A Vermont Senator Becomes a Twitter Sensation

December 11, 2010

By KATIE ZEZIMA

BOSTON — “I’m not here to set any great records, or to make a spectacle,” Senator Bernard Sanders, independent of Vermont, said Friday, about a minute into his speech on the Senate floor. By the time he stopped talking, nearly nine hours later, Mr. Sanders was an ascendant, if unlikely, Internet star.
Mr. Sanders’s monologue, a marathon riff against the Obama administration’s plan to continue the tax policies of George W. Bush, stirred Twitter users to a roar over the course of eight-plus hours, putting his name atop the social network’s “trending topics” by Friday night. It garnered even more attention than when he was elected to the Senate in 2006 and was considered the first senator ever to identify himself as a socialist.

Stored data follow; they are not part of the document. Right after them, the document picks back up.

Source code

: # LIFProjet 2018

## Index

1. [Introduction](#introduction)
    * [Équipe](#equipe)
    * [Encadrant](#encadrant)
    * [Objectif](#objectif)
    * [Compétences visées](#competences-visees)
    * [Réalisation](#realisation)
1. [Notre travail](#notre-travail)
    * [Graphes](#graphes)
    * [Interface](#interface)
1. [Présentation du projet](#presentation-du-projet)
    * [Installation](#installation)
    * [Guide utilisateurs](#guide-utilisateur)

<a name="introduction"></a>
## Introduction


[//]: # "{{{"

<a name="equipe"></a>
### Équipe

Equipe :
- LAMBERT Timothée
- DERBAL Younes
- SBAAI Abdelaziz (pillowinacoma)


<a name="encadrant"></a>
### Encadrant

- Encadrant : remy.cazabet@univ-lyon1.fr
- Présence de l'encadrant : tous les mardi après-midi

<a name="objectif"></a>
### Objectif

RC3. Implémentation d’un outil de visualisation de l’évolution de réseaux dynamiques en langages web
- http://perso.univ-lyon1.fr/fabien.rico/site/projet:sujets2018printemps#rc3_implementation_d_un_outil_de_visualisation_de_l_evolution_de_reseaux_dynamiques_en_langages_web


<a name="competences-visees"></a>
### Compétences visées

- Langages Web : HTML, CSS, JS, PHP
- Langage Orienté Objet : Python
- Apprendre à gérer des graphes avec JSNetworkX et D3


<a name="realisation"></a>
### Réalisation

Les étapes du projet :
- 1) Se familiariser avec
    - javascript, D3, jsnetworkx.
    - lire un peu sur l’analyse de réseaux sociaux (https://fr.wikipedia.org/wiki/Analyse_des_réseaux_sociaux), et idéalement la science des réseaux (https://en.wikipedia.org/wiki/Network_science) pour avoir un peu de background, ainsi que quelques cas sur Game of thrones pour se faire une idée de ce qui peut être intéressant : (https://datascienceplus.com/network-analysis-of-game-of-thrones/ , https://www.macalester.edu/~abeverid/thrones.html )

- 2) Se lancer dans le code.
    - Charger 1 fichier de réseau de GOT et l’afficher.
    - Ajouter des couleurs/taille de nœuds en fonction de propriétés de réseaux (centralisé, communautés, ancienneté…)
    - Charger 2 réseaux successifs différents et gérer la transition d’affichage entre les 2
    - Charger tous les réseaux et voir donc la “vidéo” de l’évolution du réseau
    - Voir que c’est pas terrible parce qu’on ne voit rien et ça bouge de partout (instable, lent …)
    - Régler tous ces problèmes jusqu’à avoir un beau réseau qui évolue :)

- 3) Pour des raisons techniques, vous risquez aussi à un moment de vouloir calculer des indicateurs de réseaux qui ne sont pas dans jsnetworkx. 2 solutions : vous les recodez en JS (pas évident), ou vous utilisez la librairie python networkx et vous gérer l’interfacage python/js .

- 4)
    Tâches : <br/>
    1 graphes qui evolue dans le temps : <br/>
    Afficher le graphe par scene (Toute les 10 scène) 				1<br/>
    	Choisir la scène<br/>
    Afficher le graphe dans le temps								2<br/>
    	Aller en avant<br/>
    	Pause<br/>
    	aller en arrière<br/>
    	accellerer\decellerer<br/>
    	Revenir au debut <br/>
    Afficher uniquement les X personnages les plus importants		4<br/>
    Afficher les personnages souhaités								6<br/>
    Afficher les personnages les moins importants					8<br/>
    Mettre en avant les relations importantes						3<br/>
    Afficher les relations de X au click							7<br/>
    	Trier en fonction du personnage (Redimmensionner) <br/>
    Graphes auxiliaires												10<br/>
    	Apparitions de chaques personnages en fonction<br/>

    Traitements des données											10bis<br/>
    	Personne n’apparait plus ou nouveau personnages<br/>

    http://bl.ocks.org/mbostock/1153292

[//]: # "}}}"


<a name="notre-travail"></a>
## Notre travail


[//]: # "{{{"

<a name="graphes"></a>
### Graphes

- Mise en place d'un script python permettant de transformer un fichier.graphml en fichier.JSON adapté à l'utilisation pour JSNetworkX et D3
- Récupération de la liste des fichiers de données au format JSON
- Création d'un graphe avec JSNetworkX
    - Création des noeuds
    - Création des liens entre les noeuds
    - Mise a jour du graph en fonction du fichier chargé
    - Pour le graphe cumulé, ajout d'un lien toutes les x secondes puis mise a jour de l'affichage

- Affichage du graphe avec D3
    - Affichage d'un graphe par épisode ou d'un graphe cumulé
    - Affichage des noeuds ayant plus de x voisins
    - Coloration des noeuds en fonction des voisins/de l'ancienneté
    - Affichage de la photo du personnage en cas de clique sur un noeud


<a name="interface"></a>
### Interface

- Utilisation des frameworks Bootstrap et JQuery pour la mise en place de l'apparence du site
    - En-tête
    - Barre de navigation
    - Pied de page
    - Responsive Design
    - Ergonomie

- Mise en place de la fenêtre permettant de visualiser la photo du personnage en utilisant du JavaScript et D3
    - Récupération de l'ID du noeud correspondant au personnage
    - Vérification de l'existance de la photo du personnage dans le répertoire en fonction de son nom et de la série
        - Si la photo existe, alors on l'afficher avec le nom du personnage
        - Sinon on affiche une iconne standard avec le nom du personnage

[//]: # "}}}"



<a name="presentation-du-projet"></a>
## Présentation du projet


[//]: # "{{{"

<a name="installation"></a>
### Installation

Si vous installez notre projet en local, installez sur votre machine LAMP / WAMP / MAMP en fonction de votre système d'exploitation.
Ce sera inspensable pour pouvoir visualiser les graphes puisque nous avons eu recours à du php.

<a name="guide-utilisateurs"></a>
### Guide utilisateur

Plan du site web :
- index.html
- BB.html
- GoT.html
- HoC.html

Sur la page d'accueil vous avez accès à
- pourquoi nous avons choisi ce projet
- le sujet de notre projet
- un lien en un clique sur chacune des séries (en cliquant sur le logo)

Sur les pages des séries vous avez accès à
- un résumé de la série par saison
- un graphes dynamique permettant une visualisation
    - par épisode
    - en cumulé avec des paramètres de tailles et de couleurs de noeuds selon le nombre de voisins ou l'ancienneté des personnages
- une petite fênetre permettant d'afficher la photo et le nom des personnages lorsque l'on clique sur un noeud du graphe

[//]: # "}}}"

“I was a little bit nervous having never done this before,” Mr. Sanders, 69, said Saturday in a telephone interview from Burlington, Vt. “I was afraid that after two or three hours I’d have nothing more to say or I’d be tired or have to go to the bathroom. But I was pleased. It was very strange walking on there when the longest speech you’ve ever given in your life is an hour and a half.”
His legs were cramping during the speech, he said, so he jumped up and down for relief. His voice grew raspier by the hour. Toward the end, he was clutching the lectern with both hands, and it looked as if he might fall if he let go. His son Levi Sanders, watching from Boston and certain his father was hungry, considered having pizza delivered to the Senate floor.

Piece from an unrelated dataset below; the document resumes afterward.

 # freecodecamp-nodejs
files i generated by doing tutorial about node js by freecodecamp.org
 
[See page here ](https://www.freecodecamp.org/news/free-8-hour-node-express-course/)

Mr. Sanders was tired but has impressive stamina, his son said, something he developed as a high school cross-country runner in Brooklyn, where he competed in the 1,500-meter and mile races for James Madison High School.
“We played a lot of basketball through the years, and he kept in good shape,” his son said.
Mr. Sanders’s wife, Jane O’Meara Sanders, the president of Burlington College, said that while her husband can speak for a long time about issues he is passionate about, he is not long-winded in general. “We have to draw him out,” she said.
Mr. Sanders said there was “virtually no preparation” for the speech. On Friday morning, he had a bowl of oatmeal and a cup of coffee at the Dirksen Senate Office Building, then took the Senate subway to the chamber.
Mr. Sanders and his staff went over about 10 points they wanted to make, and Mr. Sanders made sure to circle back to and home in on them in his speech. He said he had intended to talk as long as possible, but had no set limit.
Repeating himself several times throughout the speech, Mr. Sanders said he was aware that people were walking in and out of the chamber and might listen for only 10 or 15 minutes at a time.
“Could I have made it shorter if I knew everybody was watching at one time?” Mr. Sanders said. “I could have.”
There is only one thing Mr. Sanders said he would have done differently: attach the microphone to his coat so he could have walked around rather than stand in one place the entire time.
Standing in the same place about 7 p.m. Friday, Mr. Sanders finally stopped talking.
“I pretty much thought I said everything I had to say,” he noted. “There were ups and downs, but I thought it was pretty good.”